The next step is to locate the vector for the 10280 zip code. This is done in three steps in the example. The first step is to retrieve the row labels from the matrix with the getRowLabels function. The row labels in this case are zip codes which were populated by the pivot function. Then the indexOf function is used to find the index of the "10280" zip code in the list of row labels. The rowAt function is then used to return the vector at that index from the matrix. This vector is the search vector.

Now that we have a matrix and search vector we can use the knn function to perform the search. In the example the knn function searches the matrix with the search vector with a K of 5, using cosine distance. Cosine distance is useful for comparing sparse vectors which is the case in this example. The knn function returns a matrix with the top 5 nearest neighbors to the search vector.

The knn function populates the row and column labels of the return matrix and also adds a vector of distances for each row as an attribute to the matrix.

In the example the zplot function extracts the row labels and the distance vector with the getRowLabels and getAttribute functions.
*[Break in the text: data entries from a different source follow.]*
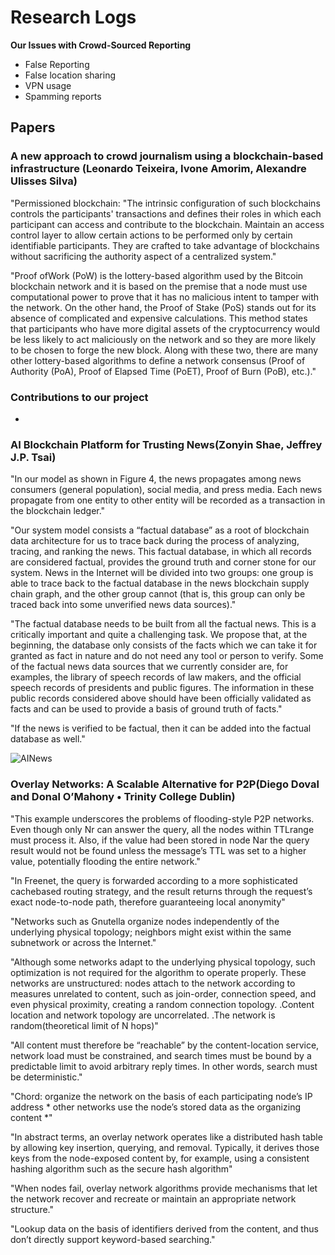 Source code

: # Research Logs

**Our Issues with Crowd-Sourced Reporting**

* False Reporting
* False location sharing
* VPN usage
* Spamming reports

## Papers

### A new approach to crowd journalism using a blockchain-based infrastructure (Leonardo Teixeira, Ivone Amorim, Alexandre Ulisses Silva)

"Permissioned blockchain: "The intrinsic configuration of such blockchains controls the participants' transactions and defines their roles in which each participant can access and contribute to the blockchain. Maintain an access control layer to allow certain actions to be performed only by certain identifiable participants.		They are crafted to take advantage of blockchains without sacrificing the authority aspect of a centralized system."

"Proof ofWork (PoW) is the lottery-based algorithm used by the Bitcoin blockchain network and it is based on the premise that a node must use computational power to prove that it has no malicious intent to tamper with the network. On the other hand, the Proof of Stake (PoS) stands out for its absence of complicated and expensive calculations. This method states that participants who have more digital assets of the cryptocurrency would be less likely to act maliciously on the network and so they are more likely to be chosen to forge the new block. Along with these two, there are many other lottery-based algorithms to define a network consensus (Proof of Authority (PoA), Proof of Elapsed Time (PoET), Proof of Burn (PoB), etc.)."

### Contributions to our project
* 

### AI Blockchain Platform for Trusting News(Zonyin Shae, Jeffrey J.P. Tsai)


"In our model as shown in Figure 4, the news propagates among news consumers (general population), social media, and press media. Each news propagate from one entity to other entity will be recorded as a transaction in the blockchain ledger."

"Our system model consists a “factual database” as a root of blockchain data architecture for us to trace back during the process of analyzing, tracing, and ranking the news. This factual database, in which all records are considered factual, provides the ground truth and corner stone for our system. News in the Internet will be divided into two groups: one group is able to trace back to the factual database in the news blockchain supply chain graph, and the other group cannot
(that is, this group can only be traced back into some unverified news data sources)."
	
"The factual database needs to be built from all the factual news. This is a critically important and quite a challenging task. We propose that, at the beginning, the database only consists of the facts which we can take it for granted as fact in nature and do not need any tool or person to verify. Some of the factual news data sources that we currently consider are, for examples, the library of speech records of law makers, and the official speech records of presidents and public figures.
The information in these public records considered above should have been officially validated as facts and can be used to provide a basis of ground truth of facts."

"If the news is verified to be factual, then it can be added into the factual database as well."

![AINews](https://user-images.githubusercontent.com/54986089/113020136-f95bf600-918a-11eb-91f0-4af35d5ae35d.PNG)


### Overlay Networks: A Scalable Alternative for P2P(Diego Doval and Donal O’Mahony • Trinity College Dublin)

"This example underscores the problems of flooding-style P2P networks. Even though only Nr can answer the query, all the nodes within TTLrange must process it. Also, if the value had been stored in node Nar the query result would not be found unless the message’s TTL was set to a higher value, potentially flooding the entire network."

"In Freenet, the query is forwarded according to a more sophisticated cachebased routing strategy, and the result returns through the request’s exact node-to-node path, therefore guaranteeing local anonymity"

"Networks such as Gnutella organize nodes independently of the underlying physical topology; neighbors might exist within the same subnetwork or across the Internet."

"Although some networks adapt to the underlying physical topology, such optimization is not required for the algorithm to operate properly. These networks are unstructured: nodes attach to the network according to measures unrelated to content, such as join-order, connection speed, and even physical proximity, creating a random connection topology.
.Content location and network topology are uncorrelated.
.The network is random(theoretical limit of N hops)"

"All content must therefore be “reachable” by the content-location service, network load must be constrained, and search times must be bound by a predictable limit to avoid arbitrary reply times. In other words, search must be deterministic."

"Chord: organize the network on the basis of each participating node’s IP address * other networks use the node’s stored data as the organizing content *"

"In abstract terms, an overlay network operates like a distributed hash table by allowing key insertion, querying, and removal. Typically, it derives those keys
	from the node-exposed content by, for example, using a consistent hashing algorithm such as the secure hash algorithm"

"When nodes fail, overlay network algorithms provide mechanisms that let the network recover and recreate or maintain an appropriate network structure."

"Lookup data on the basis of identifiers derived from the content, and thus don’t directly support keyword-based searching."
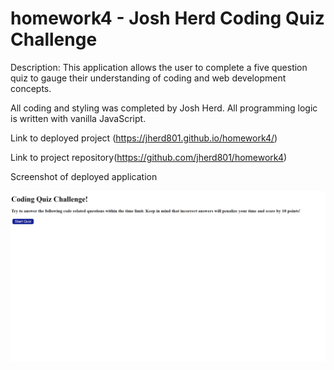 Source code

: # homework4 - Josh Herd Coding Quiz Challenge

Description:
This application allows the user to complete a five question quiz to gauge their understanding of coding and web development concepts.

All coding and styling was completed by Josh Herd. All programming logic is written with vanilla JavaScript.

Link to deployed project (https://jherd801.github.io/homework4/)

Link to project repository(https://github.com/jherd801/homework4)

Screenshot of deployed application

![Image description](https://github.com/jherd801/homework4/blob/master/assets/codingQuizScreenshot.png)
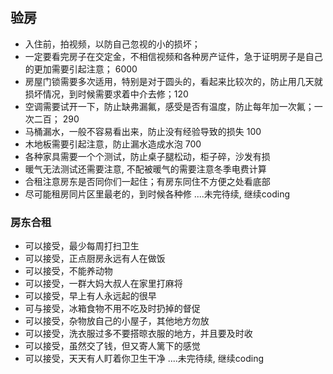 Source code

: ## 验房
- 入住前，拍视频，以防自己忽视的小的损坏； 
- 一定要看完房子在交定金，不相信视频和各种房产证件，急于证明房子是自己的更加需要引起注意； 6000
- 房屋门锁需要多次适用，特别是对于圆头的，看起来比较次的，防止用几天就损坏情况，到时候需要求着中介去修；120
- 空调需要试开一下，防止缺弗漏氟，感受是否有温度，防止每年加一次氟；一次二百； 290
- 马桶漏水，一般不容易看出来，防止没有经验导致的损失  100
- 木地板需要引起注意，防止漏水造成水泡 700 
- 各种家具需要一个个测试，防止桌子腿松动，柜子碎，沙发有损
- 暖气无法测试还需要注意, 不配被暖气的需要注意冬季电费计算 
- 合租注意房东是否同你们一起住；有房东同住不方便之处看底部
- 尽可能租房同片区里最老的，到时候各种修
....未完待续, 继续coding


### 房东合租
- 可以接受，最少每周打扫卫生
- 可以接受，正点厨房永远有人在做饭
- 可以接受，不能养动物
- 可以接受，一群大妈大叔人在家里打麻将
- 可以接受，早上有人永远起的很早
- 可与接受，冰箱食物不用不吃及时扔掉的督促
- 可以接受，杂物放自己的小屋子，其他地方勿放
- 可以接受，洗衣服过多不要搭晾衣服的地方，并且要及时收
- 可以接受，虽然交了钱，但又寄人篱下的感觉
- 可以接受，天天有人盯着你卫生干净
....未完待续, 继续coding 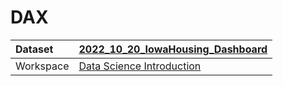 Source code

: 



# DAX

|Dataset|[2022_10_20_IowaHousing_Dashboard](./../2022_10_20_IowaHousing_Dashboard.md)|
| :--- | :--- |
|Workspace|[Data Science Introduction](../../Workspaces/Data-Science-Introduction.md)|
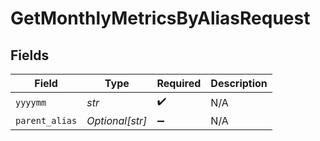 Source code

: # GetMonthlyMetricsByAliasRequest


## Fields

| Field              | Type               | Required           | Description        |
| ------------------ | ------------------ | ------------------ | ------------------ |
| `yyyymm`           | *str*              | :heavy_check_mark: | N/A                |
| `parent_alias`     | *Optional[str]*    | :heavy_minus_sign: | N/A                | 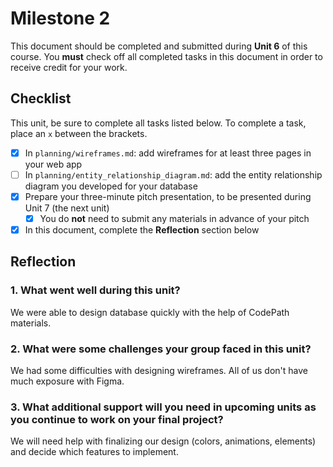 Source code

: # Milestone 2

This document should be completed and submitted during **Unit 6** of this course. You **must** check off all completed tasks in this document in order to receive credit for your work.

## Checklist

This unit, be sure to complete all tasks listed below. To complete a task, place an `x` between the brackets.

- [x] In `planning/wireframes.md`: add wireframes for at least three pages in your web app
- [ ] In `planning/entity_relationship_diagram.md`: add the entity relationship diagram you developed for your database
- [x] Prepare your three-minute pitch presentation, to be presented during Unit 7 (the next unit)
  - [x] You do **not** need to submit any materials in advance of your pitch
- [x] In this document, complete the **Reflection** section below

## Reflection

### 1. What went well during this unit?

We were able to design database quickly with the help of CodePath materials.

### 2. What were some challenges your group faced in this unit?

We had some difficulties with designing wireframes. All of us don't have much exposure with Figma.

### 3. What additional support will you need in upcoming units as you continue to work on your final project?

We will need help with finalizing our design (colors, animations, elements) and decide which features to implement.
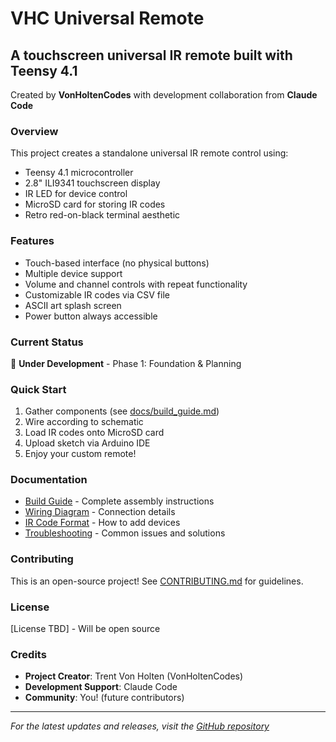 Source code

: # VHC Universal Remote
## A touchscreen universal IR remote built with Teensy 4.1

Created by **VonHoltenCodes** with development collaboration from **Claude Code**

### Overview
This project creates a standalone universal IR remote control using:
- Teensy 4.1 microcontroller
- 2.8" ILI9341 touchscreen display
- IR LED for device control
- MicroSD card for storing IR codes
- Retro red-on-black terminal aesthetic

### Features
- Touch-based interface (no physical buttons)
- Multiple device support
- Volume and channel controls with repeat functionality
- Customizable IR codes via CSV file
- ASCII art splash screen
- Power button always accessible

### Current Status
🚧 **Under Development** - Phase 1: Foundation & Planning

### Quick Start
1. Gather components (see [docs/build_guide.md](docs/build_guide.md))
2. Wire according to schematic
3. Load IR codes onto MicroSD card
4. Upload sketch via Arduino IDE
5. Enjoy your custom remote!

### Documentation
- [Build Guide](docs/build_guide.md) - Complete assembly instructions
- [Wiring Diagram](docs/wiring_diagram.md) - Connection details
- [IR Code Format](examples/ircodes_template.csv) - How to add devices
- [Troubleshooting](docs/troubleshooting.md) - Common issues and solutions

### Contributing
This is an open-source project! See [CONTRIBUTING.md](CONTRIBUTING.md) for guidelines.

### License
[License TBD] - Will be open source

### Credits
- **Project Creator**: Trent Von Holten (VonHoltenCodes)
- **Development Support**: Claude Code
- **Community**: You! (future contributors)

---
*For the latest updates and releases, visit the [GitHub repository](https://github.com/VonHoltenCodes/VHC-universal-remote)*
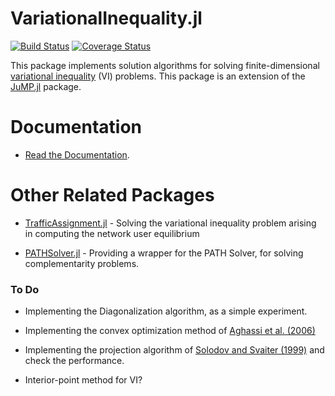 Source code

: # VariationalInequality.jl

[![Build Status](https://travis-ci.org/chkwon/VariationalInequality.jl.svg?branch=master)](https://travis-ci.org/chkwon/VariationalInequality.jl)
[![Coverage Status](https://coveralls.io/repos/github/chkwon/VariationalInequality.jl/badge.svg?branch=master)](https://coveralls.io/github/chkwon/VariationalInequality.jl?branch=master)


This package implements solution algorithms for solving finite-dimensional [variational inequality](https://en.wikipedia.org/wiki/Variational_inequality) (VI) problems. This package is an extension of the [JuMP.jl](https://github.com/JuliaOpt/JuMP.jl) package.

# Documentation

- [Read the Documentation](http://VariationalInequalityjl.readthedocs.org/).


# Other Related Packages

- [TrafficAssignment.jl](https://github.com/chkwon/TrafficAssignment.jl) - Solving the variational inequality problem arising in computing the network user equilibrium

- [PATHSolver.jl](https://github.com/chkwon/PATHSolver.jl) - Providing a wrapper for the PATH Solver, for solving complementarity problems.




### To Do

- Implementing the Diagonalization algorithm, as a simple experiment.

- Implementing the convex optimization method of [Aghassi et al. (2006)](http://dx.doi.org/10.1016/j.orl.2005.09.006)

- Implementing the projection algorithm of [Solodov and Svaiter (1999)](http://dx.doi.org/10.1137/S0363012997317475) and check the performance.

- Interior-point method for VI?
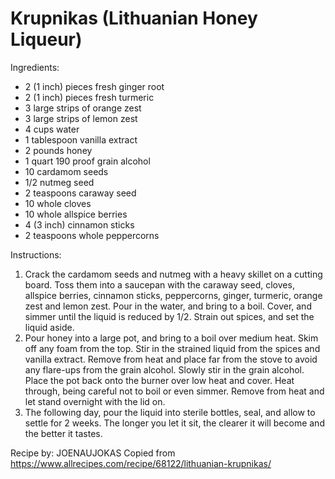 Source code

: 
# Krupnikas (Lithuanian Honey Liqueur)

Ingredients:
* 2 (1 inch) pieces fresh ginger root
* 2 (1 inch) pieces fresh turmeric
* 3 large strips of orange zest
* 3 large strips of lemon zest
* 4 cups water
* 1 tablespoon vanilla extract
* 2 pounds honey
* 1 quart 190 proof grain alcohol
* 10 cardamom seeds
* 1/2 nutmeg seed
* 2 teaspoons caraway seed
* 10 whole cloves
* 10 whole allspice berries
* 4 (3 inch) cinnamon sticks
* 2 teaspoons whole peppercorns

Instructions:
1. Crack the cardamom seeds and nutmeg with a heavy skillet on a cutting board. Toss them into a saucepan with the caraway seed, cloves, allspice berries, cinnamon sticks, peppercorns, ginger, turmeric, orange zest and lemon zest. Pour in the water, and bring to a boil. Cover, and simmer until the liquid is reduced by 1/2. Strain out spices, and set the liquid aside. 
2. Pour honey into a large pot, and bring to a boil over medium heat. Skim off any foam from the top. Stir in the strained liquid from the spices and vanilla extract. Remove from heat and place far from the stove to avoid any flare-ups from the grain alcohol. Slowly stir in the grain alcohol. Place the pot back onto the burner over low heat and cover. Heat through, being careful not to boil or even simmer. Remove from heat and let stand overnight with the lid on. 
3. The following day, pour the liquid into sterile bottles, seal, and allow to settle for 2 weeks. The longer you let it sit, the clearer it will become and the better it tastes. 

Recipe by: JOENAUJOKAS
Copied from https://www.allrecipes.com/recipe/68122/lithuanian-krupnikas/
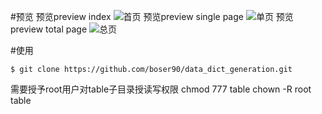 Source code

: #预览
预览preview index
![](https://github.com/boser90/data_dict_generation/blob/master/preview/1.png?raw=true "首页")
预览preview single page
![](https://github.com/boser90/data_dict_generation/blob/master/preview/2.png?raw=true "单页")
预览preview total page
![](https://github.com/boser90/data_dict_generation/blob/master/preview/3.png?raw=true "总页")

#使用

    $ git clone https://github.com/boser90/data_dict_generation.git

需要授予root用户对table子目录授读写权限
chmod 777 table
chown -R root table
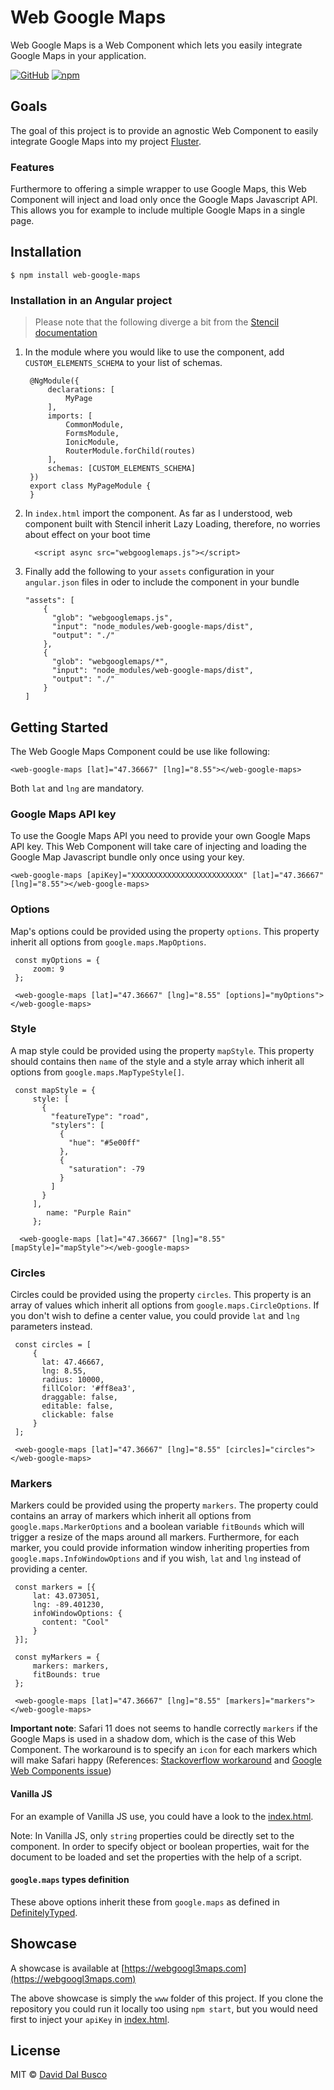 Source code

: # Web Google Maps

Web Google Maps is a Web Component which lets you easily integrate Google Maps in your application.

[![GitHub](https://img.shields.io/badge/version-1.0.0-blue.svg)](https://github.com/fluster/web-google-maps)
[![npm](https://img.shields.io/npm/dm/web-photo-filter.svg)]()

## Goals

The goal of this project is to provide an agnostic Web Component to easily integrate Google Maps into my project [Fluster](https://fluster.io).

### Features

Furthermore to offering a simple wrapper to use Google Maps, this Web Component will inject and load only once the Google Maps Javascript API. This allows you for example to include multiple Google Maps in a single page. 

## Installation

    $ npm install web-google-maps
    
### Installation in an Angular project

> Please note that the following diverge a bit from the [Stencil documentation](https://stenciljs.com/docs/framework-integration)

1. In the module where you would like to use the component, add `CUSTOM_ELEMENTS_SCHEMA` to your list of schemas.

        @NgModule({
            declarations: [
                MyPage
            ],
            imports: [
                CommonModule,
                FormsModule,
                IonicModule,
                RouterModule.forChild(routes)
            ],
            schemas: [CUSTOM_ELEMENTS_SCHEMA]
        })
        export class MyPageModule {
        }
        
2. In `index.html` import the component. As far as I understood, web component built with Stencil inherit Lazy Loading, therefore, no worries about effect on your boot time

         <script async src="webgooglemaps.js"></script>
         
3. Finally add the following to your `assets` configuration in your `angular.json` files in oder to include the component in your bundle

       "assets": [
           {
             "glob": "webgooglemaps.js",
             "input": "node_modules/web-google-maps/dist",
             "output": "./"
           },
           {
             "glob": "webgooglemaps/*",
             "input": "node_modules/web-google-maps/dist",
             "output": "./"
           }
       ]

## Getting Started

The Web Google Maps Component could be use like following:

    <web-google-maps [lat]="47.36667" [lng]="8.55"></web-google-maps>

Both `lat` and `lng` are mandatory.

### Google Maps API key

To use the Google Maps API you need to provide your own Google Maps API key. This Web Component will take care of injecting and loading the Google Map Javascript bundle only once using your key. 

    <web-google-maps [apiKey]="XXXXXXXXXXXXXXXXXXXXXXXXX" [lat]="47.36667" [lng]="8.55"></web-google-maps>

### Options

Map's options could be provided using the property `options`. This property inherit all options from `google.maps.MapOptions`.

     const myOptions = {
         zoom: 9
     };
     
     <web-google-maps [lat]="47.36667" [lng]="8.55" [options]="myOptions"></web-google-maps>

### Style

A map style could be provided using the property `mapStyle`. This property should contains then `name` of the style and a style array which inherit all options from `google.maps.MapTypeStyle[]`.

     const mapStyle = {
         style: [
           {
             "featureType": "road",
             "stylers": [
               {
                 "hue": "#5e00ff"
               },
               {
                 "saturation": -79
               }
             ]
           }
         ],
            name: "Purple Rain"
         }; 
      
      <web-google-maps [lat]="47.36667" [lng]="8.55" [mapStyle]="mapStyle"></web-google-maps>

### Circles

Circles could be provided using the property `circles`. This property is an array of values which inherit all options from `google.maps.CircleOptions`. If you don't wish to define a center value, you could provide `lat` and `lng` parameters instead.

     const circles = [
         {
           lat: 47.46667,
           lng: 8.55,
           radius: 10000,
           fillColor: '#ff8ea3',
           draggable: false,
           editable: false,
           clickable: false
         }
     ];
     
     <web-google-maps [lat]="47.36667" [lng]="8.55" [circles]="circles"></web-google-maps>

### Markers

Markers could be provided using the property `markers`. The property could contains an array of markers which inherit all options from `google.maps.MarkerOptions` and a boolean variable `fitBounds` which will trigger a resize of the maps around all markers. Furthermore, for each marker, you could provide information window inheriting properties from `google.maps.InfoWindowOptions` and if you wish, `lat` and `lng` instead of providing a center.

     const markers = [{
         lat: 43.073051,
         lng: -89.401230,
         infoWindowOptions: {
           content: "Cool"
         }
     }];
     
     const myMarkers = {
         markers: markers,
         fitBounds: true
     };
     
     <web-google-maps [lat]="47.36667" [lng]="8.55" [markers]="markers"></web-google-maps>


**Important note**: Safari 11 does not seems to handle correctly `markers` if the Google Maps is used in a shadow dom, which is the case of this Web Component. The workaround is to specify an `icon` for each markers which will make Safari happy (References: [Stackoverflow workaround](https://stackoverflow.com/a/50964637/5404186) and [Google Web Components issue](https://github.com/GoogleWebComponents/google-map/issues/419))

#### Vanilla JS

For an example of Vanilla JS use, you could have a look to the [index.html](src/index.html).

Note: In Vanilla JS, only `string` properties could be directly set to the component. In order to specify object or boolean properties, wait for the document to be loaded and set the properties with the help of a script.

#### `google.maps` types definition

These above options inherit these from `google.maps` as defined in [DefinitelyTyped](https://github.com/DefinitelyTyped/DefinitelyTyped/tree/master/types/googlemaps).

## Showcase

A showcase is available at [https://webgoogl3maps.com](https://webgoogl3maps.com)  

The above showcase is simply the `www` folder of this project. If you clone the repository you could run it locally too using `npm start`, but you would need first to inject your `apiKey` in [index.html](src/index.html).

## License

MIT © [David Dal Busco](mailto:david.dalbusco@outlook.com) 
     
     
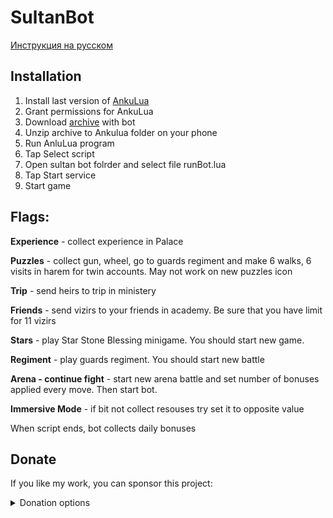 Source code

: # SultanBot

[Инструкция на русском](README_RUS.md)

## Installation
1. Install last version of [AnkuLua](https://ankulua.boards.net/thread/1395/ankulua-trial-apk-download)
2. Grant permissions for AnkuLua
3. Download [archive](https://github.com/DrBlast/SultanBot/archive/sultan.zip   ) with bot
4. Unzip archive to Ankulua folder on your phone
5. Run AnluLua program
6. Tap Select script
7. Open sultan bot folrder and select file runBot.lua
8. Tap Start service
9. Start game

## Flags:
**Experience** - collect experience in Palace

**Puzzles** - collect gun, wheel, go to guards regiment and make 6 walks, 6 visits in harem for twin accounts. May not work on new puzzles icon

**Trip** - send heirs to trip in ministery

**Friends** - send vizirs to your friends in academy. Be sure that you have limit for 11 vizirs

**Stars** - play Star Stone Blessing minigame. You should start new game.

**Regiment** - play guards regiment. You should start new battle

**Arena - continue fight**  - start new arena battle and set number of bonuses applied every move. Then start bot.

**Immersive Mode** - if bit not collect resouses try set it to opposite value


When script ends, bot collects daily bonuses


## Donate
If you like my work, you can sponsor this project:

<details>
   <summary>Donation options</summary>
        <img src="https://github.com/DrBlast/SultanBot/blob/sultan/donate/PayPalMe.png" width = 150 alt="https://www.paypal.com/paypalme/enichegovskiy">
        <img src="https://github.com/DrBlast/SultanBot/blob/sultan/donate/Waves_QR.png" width = 150 alt="3PGrM7bxbNpxVYwanTDZbkggpztPTMkPAJ4">          
        <img src="https://github.com/DrBlast/SultanBot/blob/sultan/donate/Bitcoin_QR.png" width = 150 alt="bitcoin:19noFSCEni4gw1pSJKVohQaBsKHgVRXhDb">         
        <img src="https://github.com/DrBlast/SultanBot/blob/sultan/donate/Ethereum_QR.png" width = 150 alt="0x0e5d110f39a66D3e0BDa72294360a8034B35D05F">
</details>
The topFeatures function is used to extract the top 5 column labels for each zip code vector, based on the counts for each column. Then zplot outputs the data in a format that can be visualized in a table with Zeppelin-Solr.

$knn$

The table above shows each zip code returned by the knn function along with the list of complaints and distances. These are the zip codes that are most similar to the 10280 zip code based on their top 5 complaint types.

K-Nearest Neighbor Regression

K-nearest neighbor regression is a non-linear, bivariate and multivariate regression method. KNN regression is a lazy learning technique which means it does not fit a model to the training set in advance. Instead the entire training set of observations and outcomes are held in memory and predictions are made by averaging the outcomes of the k-nearest neighbors.

The knnRegress function is used to perform nearest neighbor regression.

2D Non-Linear Regression

The example below shows the regression plot for KNN regression applied to a 2D scatter plot.

In this example the random function is used to draw 500 random samples from the logs collection containing two fields filesize_d and eresponse_d. The sample is then vectorized with the filesize_d field stored in a vector assigned to variable x and the eresponse_d vector stored in variable y. The knnRegress function is then applied with 20 as the nearest neighbor parameter, which returns a KNN function which can be used to predict values. The predict function is then called on the KNN function to predict values for the original x vector. Finally zplot is used to plot the original x and y vectors along with the predictions.

$knnRegress$

Notice that the regression plot shows a non-linear relations ship between the filesize_d field and the eresponse_d field. Also note that KNN regression plots a non-linear curve through the scatter plot. The larger the size of K (nearest neighbors), the smoother the line.

Multivariate Non-Linear Regression

The knnRegress function is also a powerful and flexible tool for multi-variate non-linear regression.

In the example below a multi-variate regression is performed using a database designed for analyzing and predicting wine quality. The database contains nearly 1600 records with 9 predictors of wine quality: pH, alcohol, fixed_acidity, sulphates, density, free_sulfur_dioxide, volatile_acidity, citric_acid, residual_sugar. There is also a field called quality assigned to each wine ranging from 3 to 8.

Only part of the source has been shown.